* Requirement *
Here is a listing. Set it down again exactly.

* Supplied information *
⁂

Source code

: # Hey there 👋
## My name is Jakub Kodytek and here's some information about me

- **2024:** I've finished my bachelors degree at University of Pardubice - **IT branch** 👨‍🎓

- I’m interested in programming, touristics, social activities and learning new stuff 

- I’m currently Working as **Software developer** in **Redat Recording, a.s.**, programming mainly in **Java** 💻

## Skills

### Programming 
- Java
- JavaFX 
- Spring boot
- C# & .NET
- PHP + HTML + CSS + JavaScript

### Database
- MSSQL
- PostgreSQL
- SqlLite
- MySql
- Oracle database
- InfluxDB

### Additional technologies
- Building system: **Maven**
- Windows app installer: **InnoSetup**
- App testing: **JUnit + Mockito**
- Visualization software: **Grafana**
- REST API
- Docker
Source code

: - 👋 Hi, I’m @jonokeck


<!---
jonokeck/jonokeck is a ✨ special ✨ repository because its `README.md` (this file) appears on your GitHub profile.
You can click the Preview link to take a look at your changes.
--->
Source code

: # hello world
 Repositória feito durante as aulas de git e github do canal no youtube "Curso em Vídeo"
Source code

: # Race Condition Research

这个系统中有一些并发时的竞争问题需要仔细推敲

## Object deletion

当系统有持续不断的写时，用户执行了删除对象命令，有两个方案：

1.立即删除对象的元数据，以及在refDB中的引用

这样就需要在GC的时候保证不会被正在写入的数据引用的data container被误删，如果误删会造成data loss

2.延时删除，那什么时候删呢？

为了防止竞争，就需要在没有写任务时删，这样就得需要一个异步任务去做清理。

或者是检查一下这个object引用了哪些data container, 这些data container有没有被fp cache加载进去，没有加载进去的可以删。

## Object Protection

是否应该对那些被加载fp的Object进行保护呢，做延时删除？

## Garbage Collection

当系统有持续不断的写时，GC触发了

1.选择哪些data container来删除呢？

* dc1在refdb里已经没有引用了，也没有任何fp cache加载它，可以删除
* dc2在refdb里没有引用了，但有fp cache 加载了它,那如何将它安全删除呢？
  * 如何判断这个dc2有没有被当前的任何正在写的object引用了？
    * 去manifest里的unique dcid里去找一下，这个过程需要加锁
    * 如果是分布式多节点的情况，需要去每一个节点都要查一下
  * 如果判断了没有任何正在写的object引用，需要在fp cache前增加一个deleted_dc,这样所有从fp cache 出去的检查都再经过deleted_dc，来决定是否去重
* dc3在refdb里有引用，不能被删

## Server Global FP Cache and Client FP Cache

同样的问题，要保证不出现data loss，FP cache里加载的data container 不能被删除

⁂

* Result of the task *
Source code

: # Hey there 👋
## My name is Jakub Kodytek and here's some information about me

- **2024:** I've finished my bachelors degree at University of Pardubice - **IT branch** 👨‍🎓

- I’m interested in programming, touristics, social activities and learning new stuff 

- I’m currently Working as **Software developer** in **Redat Recording, a.s.**, programming mainly in **Java** 💻

## Skills

### Programming 
- Java
- JavaFX 
- Spring boot
- C# & .NET
- PHP + HTML + CSS + JavaScript

### Database
- MSSQL
- PostgreSQL
- SqlLite
- MySql
- Oracle database
- InfluxDB

### Additional technologies
- Building system: **Maven**
- Windows app installer: **InnoSetup**
- App testing: **JUnit + Mockito**
- Visualization software: **Grafana**
- REST API
- Docker
Source code

: - 👋 Hi, I’m @jonokeck


<!---
jonokeck/jonokeck is a ✨ special ✨ repository because its `README.md` (this file) appears on your GitHub profile.
You can click the Preview link to take a look at your changes.
--->
Source code

: # hello world
 Repositória feito durante as aulas de git e github do canal no youtube "Curso em Vídeo"
Source code

: # Race Condition Research

这个系统中有一些并发时的竞争问题需要仔细推敲

## Object deletion

当系统有持续不断的写时，用户执行了删除对象命令，有两个方案：

1.立即删除对象的元数据，以及在refDB中的引用

这样就需要在GC的时候保证不会被正在写入的数据引用的data container被误删，如果误删会造成data loss

2.延时删除，那什么时候删呢？

为了防止竞争，就需要在没有写任务时删，这样就得需要一个异步任务去做清理。

或者是检查一下这个object引用了哪些data container, 这些data container有没有被fp cache加载进去，没有加载进去的可以删。

## Object Protection

是否应该对那些被加载fp的Object进行保护呢，做延时删除？

## Garbage Collection

当系统有持续不断的写时，GC触发了

1.选择哪些data container来删除呢？

* dc1在refdb里已经没有引用了，也没有任何fp cache加载它，可以删除
* dc2在refdb里没有引用了，但有fp cache 加载了它,那如何将它安全删除呢？
  * 如何判断这个dc2有没有被当前的任何正在写的object引用了？
    * 去manifest里的unique dcid里去找一下，这个过程需要加锁
    * 如果是分布式多节点的情况，需要去每一个节点都要查一下
  * 如果判断了没有任何正在写的object引用，需要在fp cache前增加一个deleted_dc,这样所有从fp cache 出去的检查都再经过deleted_dc，来决定是否去重
* dc3在refdb里有引用，不能被删

## Server Global FP Cache and Client FP Cache

同样的问题，要保证不出现data loss，FP cache里加载的data container 不能被删除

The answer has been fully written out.